▶ [Exercise aim] The part below that opens with the line containing "(2019-03-22) [Audiocontrols /" and closes with the line containing "- When at least" should be copied exactly, minus any pictures.

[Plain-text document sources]
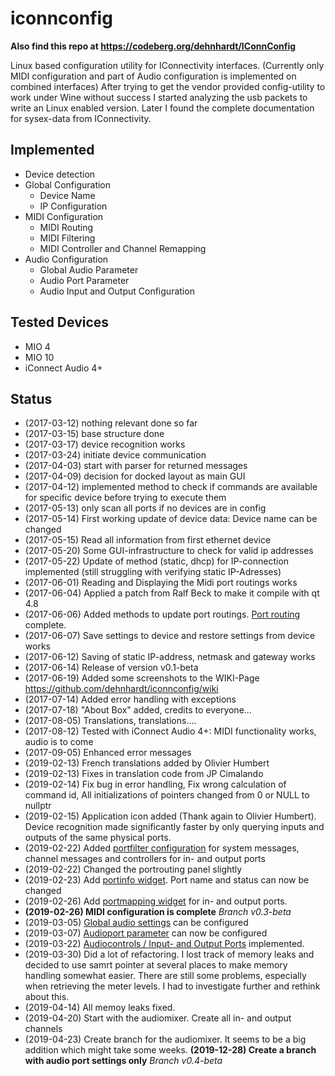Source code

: # iconnconfig
**Also find this repo at https://codeberg.org/dehnhardt/IConnConfig**

Linux based configuration utility for IConnectivity interfaces. (Currently only MIDI configuration and part of Audio configuration is implemented on combined interfaces)
After trying to get the vendor provided config-utility to work under Wine without success I started analyzing the usb packets to write an Linux enabled version.
Later I found the complete documentation for sysex-data from IConnectivity.

## Implemented
* Device detection
* Global Configuration
  * Device Name
  * IP Configuration
* MIDI Configuration
  * MIDI Routing
  * MIDI Filtering
  * MIDI Controller and Channel Remapping
* Audio Configuration
  * Global Audio Parameter
  * Audio Port Parameter
  * Audio Input and Output Configuration
 
## Tested Devices
* MIO 4
* MIO 10
* iConnect Audio 4+

## Status
* (2017-03-12) nothing relevant done so far
* (2017-03-15) base structure done
* (2017-03-17) device recognition works
* (2017-03-24) initiate device communication
* (2017-04-03) start with parser for returned messages
* (2017-04-09) decision for docked layout as main GUI 
* (2017-04-12) implemented method to check if commands are available for specific device before trying to execute them
* (2017-05-13) only scan all ports if no devices are in config
* (2017-05-14) First working update of device data: Device name can be changed
* (2017-05-15) Read all information from first ethernet device
* (2017-05-20) Some GUI-infrastructure to check for valid ip addresses
* (2017-05-22) Update of method (static, dhcp) for IP-connection implemented (still struggling with verifying static IP-Adresses)
* (2017-06-01) Reading and Displaying the Midi port routings works
* (2017-06-04) Applied a patch from Ralf Beck to make it compile with qt 4.8
* (2017-06-06) Added methods to update port routings. [Port routing](https://github.com/dehnhardt/wikis/blob/master/mioconfig/pictures/PortRoutingSettings.png) complete.
* (2017-06-07) Save settings to device and restore settings from device works
* (2017-06-12) Saving of static IP-address, netmask and gateway works
* (2017-06-14) Release of version v0.1-beta
* (2017-06-19) Added some screenshots to the WIKI-Page https://github.com/dehnhardt/iconnconfig/wiki
* (2017-07-14) Added error handling with exceptions
* (2017-07-18) "About Box" added, credits to everyone...
* (2017-08-05) Translations, translations....
* (2017-08-12) Tested with iConnect Audio 4+: MIDI functionality works, audio is to come
* (2017-09-05) Enhanced error messages 
* (2019-02-13) French translations added by Olivier Humbert
* (2019-02-13) Fixes in translation code from JP Cimalando
* (2019-02-14) Fix bug in error handling, Fix wrong calculation of command id, All initializations of pointers changed from 0 or NULL to nullptr
* (2019-02-15) Application icon added (Thank again to Olivier Humbert). Device recognition made significantly faster by only querying inputs and outputs of the same physical ports.
* (2019-02-22) Added [portfilter configuration](https://github.com/dehnhardt/wikis/blob/master/mioconfig/pictures/PortFilterSettings.png) for system messages, channel messages and controllers for in- and output ports
* (2019-02-22) Changed the portrouting panel slightly
* (2019-02-23) Add [portinfo widget](https://github.com/dehnhardt/wikis/blob/master/mioconfig/pictures/PortSettings.png). Port name and status can now be changed
* (2019-02-26) Add [portmapping widget](https://github.com/dehnhardt/wikis/blob/master/mioconfig/pictures/PortRemapSettings.png) for in- and output ports. 
* __(2019-02-26) MIDI configuration is complete__ _Branch v0.3-beta_
* (2019-03-05) [Global audio settings](https://github.com/dehnhardt/wikis/blob/master/mioconfig/pictures/GlobalAudioParm.png) can be configured
* (2019-03-07) [Audioport parameter](https://github.com/dehnhardt/wikis/blob/master/mioconfig/pictures/AudioPortParm.png) can now be configured
* (2019-03-22) [Audiocontrols / Input- and Output Ports](https://github.com/dehnhardt/wikis/blob/master/mioconfig/pictures/AudioMixing.png) implemented.
* (2019-03-30) Did a lot of refactoring. I lost track of memory leaks and decided to use samrt pointer at several places to make memory handling somewhat easier. There are still some problems, especially when retrieving the meter levels. I had to investigate further and rethink about this.
* (2019-04-14) All memoy leaks fixed.
* (2019-04-20) Start with the audiomixer. Create all in- and output channels
* (2019-04-23) Create branch for the audiomixer. It seems to be a big addition which might take some weeks.
__(2019-12-28) Create a branch with audio port settings only__ _Branch v0.4-beta_
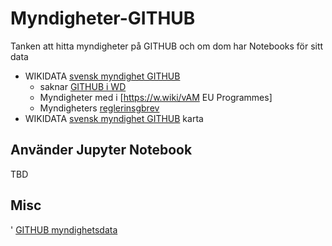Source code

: # Myndigheter-GITHUB
Tanken att hitta myndigheter på GITHUB och om dom har Notebooks för sitt data

* WIKIDATA [svensk myndighet GITHUB](https://w.wiki/vAP)
  * saknar [GITHUB i WD](https://w.wiki/vAR)
  * Myndigheter med i [https://w.wiki/vAM EU Programmes]
  * Myndigheters [reglerinsgbrev](https://sv.wikipedia.org/wiki/Wikipedia:Projekt_svenska_kommuner/PSIdata_Myndigheter)
* WIKIDATA [svensk myndighet GITHUB](https://w.wiki/vAP) karta 

## Använder Jupyter Notebook
TBD

## Misc
' [GITHUB myndighetsdata](https://github.com/myndighetsdata)
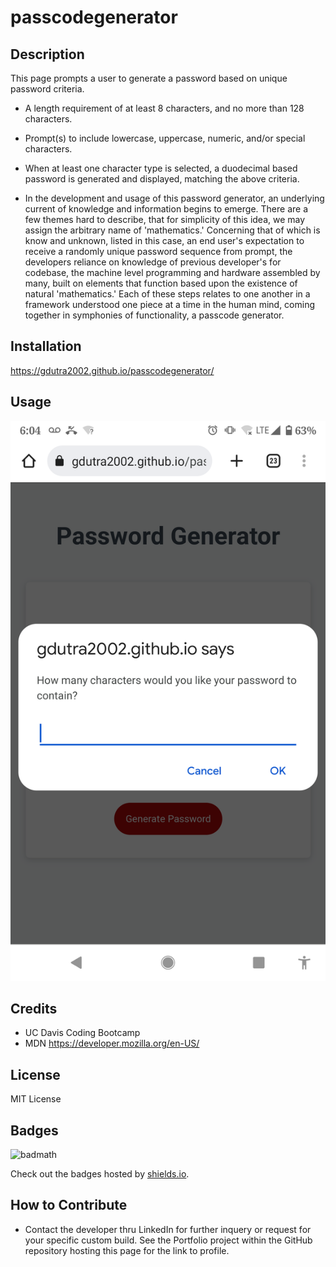 # passcodegenerator

## Description

This page prompts a user to generate a password based on unique password criteria.  

- A length requirement of at least 8 characters, and no more than 128 characters.

- Prompt(s) to include lowercase, uppercase, numeric, and/or special characters.

- When at least one character type is selected, a duodecimal based password is generated and displayed, matching the above criteria.

- In the development and usage of this password generator, an underlying current of knowledge and information begins to emerge. There are a few themes hard to describe, that for simplicity of this idea, we may assign the arbitrary name of 'mathematics.' Concerning that of which is know and unknown, listed in this case, an end user's expectation to receive a randomly unique password sequence from prompt, the developers reliance on knowledge of previous developer's for codebase, the machine level programming and hardware assembled by many, built on elements that function based upon the existence of natural 'mathematics.'  Each of these steps relates to one another in a framework understood one piece at a time in the human mind, coming together in symphonies of functionality, a passcode generator.

## Installation

https://gdutra2002.github.io/passcodegenerator/

## Usage

![alt text](assets/images/screenshot.png)

## Credits

- UC Davis Coding Bootcamp
- MDN https://developer.mozilla.org/en-US/


## License

MIT License

## Badges

![badmath](https://img.shields.io/github/languages/top/nielsenjared/badmath)

Check out the badges hosted by [shields.io](https://shields.io/). 

## How to Contribute

- Contact the developer thru LinkedIn for further inquery or request for your specific custom build.  See the Portfolio project within the GitHub repository hosting this page for the link to profile.

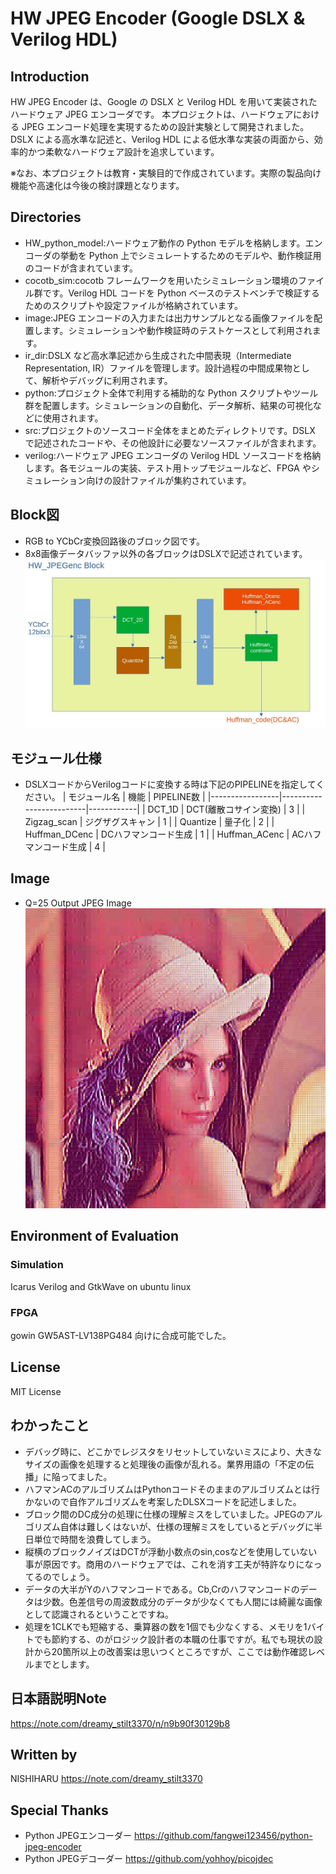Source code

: # HW JPEG Encoder (Google DSLX & Verilog HDL)
## Introduction
HW JPEG Encoder は、Google の DSLX と Verilog HDL を用いて実装されたハードウェア JPEG エンコーダです。
本プロジェクトは、ハードウェアにおける JPEG エンコード処理を実現するための設計実験として開発されました。
DSLX による高水準な記述と、Verilog HDL による低水準な実装の両面から、効率的かつ柔軟なハードウェア設計を追求しています。

※なお、本プロジェクトは教育・実験目的で作成されています。実際の製品向け機能や高速化は今後の検討課題となります。

## Directories
- HW_python_model:ハードウェア動作の Python モデルを格納します。エンコーダの挙動を Python 上でシミュレートするためのモデルや、動作検証用のコードが含まれています。
- cocotb_sim:cocotb フレームワークを用いたシミュレーション環境のファイル群です。Verilog HDL コードを Python ベースのテストベンチで検証するためのスクリプトや設定ファイルが格納されています。
- image:JPEG エンコードの入力または出力サンプルとなる画像ファイルを配置します。シミュレーションや動作検証時のテストケースとして利用されます。
- ir_dir:DSLX など高水準記述から生成された中間表現（Intermediate Representation, IR）ファイルを管理します。設計過程の中間成果物として、解析やデバッグに利用されます。
- python:プロジェクト全体で利用する補助的な Python スクリプトやツール群を配置します。シミュレーションの自動化、データ解析、結果の可視化などに使用されます。
- src:プロジェクトのソースコード全体をまとめたディレクトリです。DSLX で記述されたコードや、その他設計に必要なソースファイルが含まれます。
- verilog:ハードウェア JPEG エンコーダの Verilog HDL ソースコードを格納します。各モジュールの実装、テスト用トップモジュールなど、FPGA やシミュレーション向けの設計ファイルが集約されています。

## Block図
- RGB to YCbCr変換回路後のブロック図です。
- 8x8画像データバッファ以外の各ブロックはDSLXで記述されています。
![回路ブロック図](image/HW_JPEGenc_block.jpg "Block図")

## モジュール仕様
- DSLXコードからVerilogコードに変換する時は下記のPIPELINEを指定してください。
| モジュール名    | 機能                    | PIPELINE数 |
|-----------------|-------------------------|------------|
| DCT_1D          | DCT(離散コサイン変換)  | 3          |
| Zigzag_scan     | ジグザグスキャン       | 1          |
| Quantize        | 量子化                 | 2          |
| Huffman_DCenc   | DCハフマンコード生成   | 1          |
| Huffman_ACenc   | ACハフマンコード生成   | 4          |

## Image
- Q=25 Output JPEG Image <br>
![サンプル画像](image/lena_q25_output.jpg "Output JPEG Image")
  
## Environment of Evaluation
### Simulation
Icarus Verilog and GtkWave on ubuntu linux

### FPGA
gowin GW5AST-LV138PG484 向けに合成可能でした。

## License
MIT License

## わかったこと
- デバッグ時に、どこかでレジスタをリセットしていないミスにより、大きなサイズの画像を処理すると処理後の画像が乱れる。業界用語の「不定の伝播」に陥ってました。
- ハフマンACのアルゴリズムはPythonコードそのままのアルゴリズムとは行かないので自作アルゴリズムを考案したDLSXコードを記述しました。
- ブロック間のDC成分の処理に仕様の理解ミスをしていました。JPEGのアルゴリズム自体は難しくはないが、仕様の理解ミスをしているとデバッグに半日単位で時間を浪費してしまう。
- 縦横のブロックノイズはDCTが浮動小数点のsin,cosなどを使用していない事が原因です。商用のハードウェアでは、これを消す工夫が特許なりになってるのでしょう。
- データの大半がYのハフマンコードである。Cb,Crのハフマンコードのデータは少数。色差信号の周波数成分のデータが少なくても人間には綺麗な画像として認識されるということですね。
- 処理を1CLKでも短縮する、乗算器の数を1個でも少なくする、メモリを1バイトでも節約する、のがロジック設計者の本職の仕事ですが。私でも現状の設計から20箇所以上の改善案は思いつくところですが、ここでは動作確認レベルまでとします。

## 日本語説明Note
https://note.com/dreamy_stilt3370/n/n9b90f30129b8

## Written by
NISHIHARU
https://note.com/dreamy_stilt3370

## Special Thanks
- Python JPEGエンコーダー https://github.com/fangwei123456/python-jpeg-encoder
- Python JPEGデコーダー https://github.com/yohhoy/picojdec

▶ [Task solution]
* (2019-03-22) [Audiocontrols / Input- and Output Ports](https://github.com/dehnhardt/wikis/blob/master/mioconfig/pictures/AudioMixing.png) implemented.
* (2019-03-30) Did a lot of refactoring. I lost track of memory leaks and decided to use samrt pointer at several places to make memory handling somewhat easier. There are still some problems, especially when retrieving the meter levels. I had to investigate further and rethink about this.
* (2019-04-14) All memoy leaks fixed.
* (2019-04-20) Start with the audiomixer. Create all in- and output channels
* (2019-04-23) Create branch for the audiomixer. It seems to be a big addition which might take some weeks.
__(2019-12-28) Create a branch with audio port settings only__ _Branch v0.4-beta_
Source code

: # Myndigheter-GITHUB
Tanken att hitta myndigheter på GITHUB och om dom har Notebooks för sitt data

* WIKIDATA [svensk myndighet GITHUB](https://w.wiki/vAP)
  * saknar [GITHUB i WD](https://w.wiki/vAR)
  * Myndigheter med i [https://w.wiki/vAM EU Programmes]
  * Myndigheters [reglerinsgbrev](https://sv.wikipedia.org/wiki/Wikipedia:Projekt_svenska_kommuner/PSIdata_Myndigheter)
* WIKIDATA [svensk myndighet GITHUB](https://w.wiki/vAP) karta 

## Använder Jupyter Notebook
TBD

## Misc
' [GITHUB myndighetsdata](https://github.com/myndighetsdata)
 # passcodegenerator

## Description

This page prompts a user to generate a password based on unique password criteria.  

- A length requirement of at least 8 characters, and no more than 128 characters.

- Prompt(s) to include lowercase, uppercase, numeric, and/or special characters.

- When at least one character type is selected, a duodecimal based password is generated and displayed, matching the above criteria.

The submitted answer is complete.